Preferably, the step of calculating is be executed for each sound event.
Preferably, in case the sound source is located between physical loudspeakers, the closest loudspeakers will be used in order to simulate a virtual loudspeaker, located where the sound source is located, by applying a superposition principle.
Preferably, the selected loudspeakers are located at opposite sides, when facing the reference location of a user, with respect to the sound event location.
Preferably, the information regarding location and characteristics of loudspeakers is described with s points whereas u describes a shape of the sound beam in the horizontal plane while v respective shape in the vertical plane wherein such characteristics is determined using an array of microphones.
Another object of the present invention is a computer program comprising program code means for performing all the steps of the computer-implemented method according to the present invention when said program is run on a computer.
Another object of the present invention is a computer readable medium storing computer-executable instructions performing all the steps of the computer-implemented method according to the present invention when executed on a computer.
These and other objects of the invention presented herein, are accomplished by providing a system and method for generating surround sound.
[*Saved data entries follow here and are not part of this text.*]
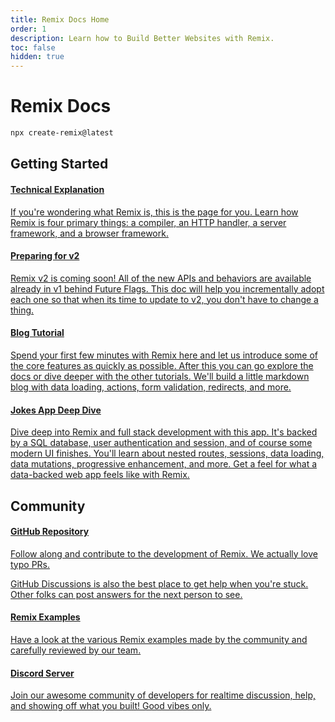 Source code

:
 ```yaml
---
title: Remix Docs Home
order: 1
description: Learn how to Build Better Websites with Remix.
toc: false
hidden: true
---
```


# Remix Docs

```sh
npx create-remix@latest
```

## Getting Started

<docs-cards>
  <a href="/docs/en/main/pages/technical-explanation" aria-label="Technical Explanation">
    <docs-card>
      <h4>Technical Explanation</h4>
      <p>If you're wondering what Remix is, this is the page for you. Learn how Remix is four primary things: a compiler, an HTTP handler, a server framework, and a browser framework.</p>
    </docs-card>
  </a>
  <a href="/docs/en/main/pages/v2" aria-label="Preparing for v2">
    <docs-card>
      <h4>Preparing for v2</h4> 
      <p>Remix v2 is coming soon! All of the new APIs and behaviors are available already in v1 behind Future Flags. This doc will help you incrementally adopt each one so that when its time to update to v2, you don't have to change a thing.</p>
    </docs-card>
  </a>
  <a href="/docs/en/main/tutorials/blog" aria-label="Developer Blog Tutorial">
    <docs-card>
      <h4>Blog Tutorial</h4>
      <p>Spend your first few minutes with Remix here and let us introduce some of the core features as quickly as possible. After this you can go explore the docs or dive deeper with the other tutorials. We'll build a little markdown blog with data loading, actions, form validation, redirects, and more.</p>
    </docs-card>
  </a>
  <a href="/docs/en/main/tutorials/jokes" aria-label="Jokes App Tutorial">
    <docs-card>
      <h4>Jokes App Deep Dive</h4> 
      <p>Dive deep into Remix and full stack development with this app. It's backed by a SQL database, user authentication and session, and of course some modern UI finishes. You'll learn about nested routes, sessions, data loading, data mutations, progressive enhancement, and more. Get a feel for what a data-backed web app feels like with Remix.</p>
    </docs-card>
  </a>
</docs-cards>

## Community

<docs-cards>
  <a href="https://rmx.as/github" aria-label="GitHub Repository">
    <docs-card>
      <h4>GitHub Repository</h4>
      <p>Follow along and contribute to the development of Remix. We actually love typo PRs.</p>
      <p>GitHub Discussions is also the best place to get help when you're stuck. Other folks can post answers for the next person to see.</p>
    </docs-card>
  </a>
  <a href="https://github.com/remix-run/examples" aria-label="Remix Examples">
    <docs-card>
      <h4>Remix Examples</h4>
      <p>Have a look at the various Remix examples made by the community and carefully reviewed by our team.</p>
    </docs-card>
  </a>
  <a href="https://rmx.as/discord" aria-label="Remix Discord">
    <docs-card>
      <h4>Discord Server</h4> 
      <p>Join our awesome community of developers for realtime discussion, help, and showing off what you built! Good vibes only.</p>
    </docs-card>
  </a>
</docs-cards>

[git-hub]: https://github.com/remix-run/remix
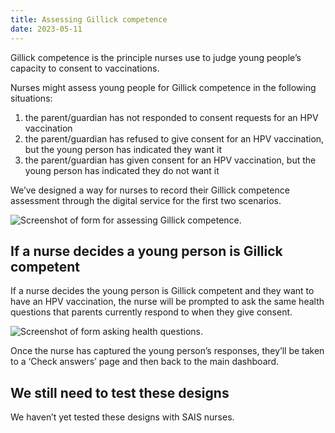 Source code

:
 ```yaml
---
title: Assessing Gillick competence
date: 2023-05-11
---
```


Gillick competence is the principle nurses use to judge young people’s capacity to consent to vaccinations.

Nurses might assess young people for Gillick competence in the following situations:

1. the parent/guardian has not responded to consent requests for an HPV vaccination
2. the parent/guardian has refused to give consent for an HPV vaccination, but the young person has indicated they want it
3. the parent/guardian has given consent for an HPV vaccination, but the young person has indicated they do not want it

We’ve designed a way for nurses to record their Gillick competence assessment through the digital service for the first two scenarios.

![Screenshot of form for assessing Gillick competence.](are-they-gillick-competent.png)

## If a nurse decides a young person is Gillick competent

If a nurse decides the young person is Gillick competent and they want to have an HPV vaccination, the nurse will be prompted to ask the same health questions that parents currently respond to when they give consent.

![Screenshot of form asking health questions.](health-questions.png)

Once the nurse has captured the young person’s responses, they’ll be taken to a ‘Check answers’ page and then back to the main dashboard.

## We still need to test these designs

We haven’t yet tested these designs with SAIS nurses.
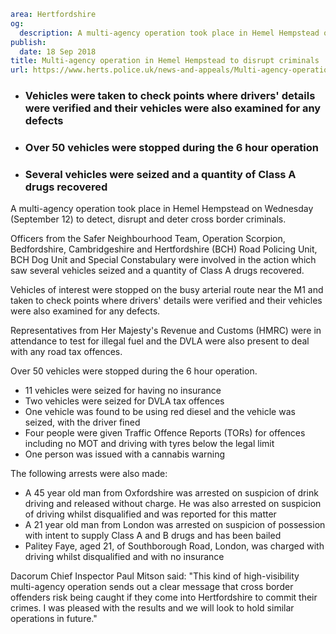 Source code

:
 ```yaml
area: Hertfordshire
og:
  description: A multi-agency operation took place in Hemel Hempstead on Wednesday (September 12) to detect, disrupt and deter cross boarder criminals.
publish:
  date: 18 Sep 2018
title: Multi-agency operation in Hemel Hempstead to disrupt criminals
url: https://www.herts.police.uk/news-and-appeals/Multi-agency-operation-in-Hemel-Hempstead-to-disrupt-criminals-1796PR
```

* ### Vehicles were taken to check points where drivers' details were verified and their vehicles were also examined for any defects

 * ### Over 50 vehicles were stopped during the 6 hour operation

 * ### Several vehicles were seized and a quantity of Class A drugs recovered

A multi-agency operation took place in Hemel Hempstead on Wednesday (September 12) to detect, disrupt and deter cross border criminals.

Officers from the Safer Neighbourhood Team, Operation Scorpion, Bedfordshire, Cambridgeshire and Hertfordshire (BCH) Road Policing Unit, BCH Dog Unit and Special Constabulary were involved in the action which saw several vehicles seized and a quantity of Class A drugs recovered.

Vehicles of interest were stopped on the busy arterial route near the M1 and taken to check points where drivers' details were verified and their vehicles were also examined for any defects.

Representatives from Her Majesty's Revenue and Customs (HMRC) were in attendance to test for illegal fuel and the DVLA were also present to deal with any road tax offences.

Over 50 vehicles were stopped during the 6 hour operation.

 * 11 vehicles were seized for having no insurance
 * Two vehicles were seized for DVLA tax offences
 * One vehicle was found to be using red diesel and the vehicle was seized, with the driver fined
 * Four people were given Traffic Offence Reports (TORs) for offences including no MOT and driving with tyres below the legal limit
 * One person was issued with a cannabis warning

The following arrests were also made:

 * A 45 year old man from Oxfordshire was arrested on suspicion of drink driving and released without charge. He was also arrested on suspicion of driving whilst disqualified and was reported for this matter
 * A 21 year old man from London was arrested on suspicion of possession with intent to supply Class A and B drugs and has been bailed
 * Palitey Faye, aged 21, of Southborough Road, London, was charged with driving whilst disqualified and with no insurance

Dacorum Chief Inspector Paul Mitson said: "This kind of high-visibility multi-agency operation sends out a clear message that cross border offenders risk being caught if they come into Hertfordshire to commit their crimes. I was pleased with the results and we will look to hold similar operations in future."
Further details and features of the present invention, its nature and various advantages will become more apparent from the following detailed description of the preferred embodiments shown in a drawing, in which:

Fig. 1 presents a diagram of a sound event;
Fig. 2 presents a diagram of the method according to the present invention;
Fig. 3 presents a diagram of the system according to the present invention.

NOTATION AND NOMENCLATURE

Some portions of the detailed description which follows are presented in terms of data processing procedures, steps or other symbolic representations of operations on data bits that can be performed on computer memory. Therefore, a computer executes such logical steps thus requiring physical manipulations of physical quantities.
Usually these quantities take the form of electrical or magnetic signals capable of being stored, transferred, combined, compared, and otherwise manipulated in a computer system. For reasons of common usage, these signals are referred to as bits, packets, messages, values, elements, symbols, characters, terms, numbers, or the like.
Additionally, all of these and similar terms are to be associated with the appropriate physical quantities and are merely convenient labels applied to these quantities. Terms such as "processing" or "creating" or "transferring" or "executing" or "determining" or "detecting" or "obtaining" or "selecting" or "calculating" or "generating" or the like, refer to the action and processes of a computer system that manipulates and transforms data represented as physical (electronic) quantities within the computer's registers and memories into other data similarly represented as physical quantities within the memories or registers or other such information storage.
A computer-readable (storage) medium, such as referred to herein, typically may be non-transitory and/or comprise a non-transitory device. In this context, a non-transitory storage medium may include a device that may be tangible, meaning that the device has a concrete physical form, although the device may change its physical state. Thus, for example, non-transitory refers to a device remaining tangible despite a change in state.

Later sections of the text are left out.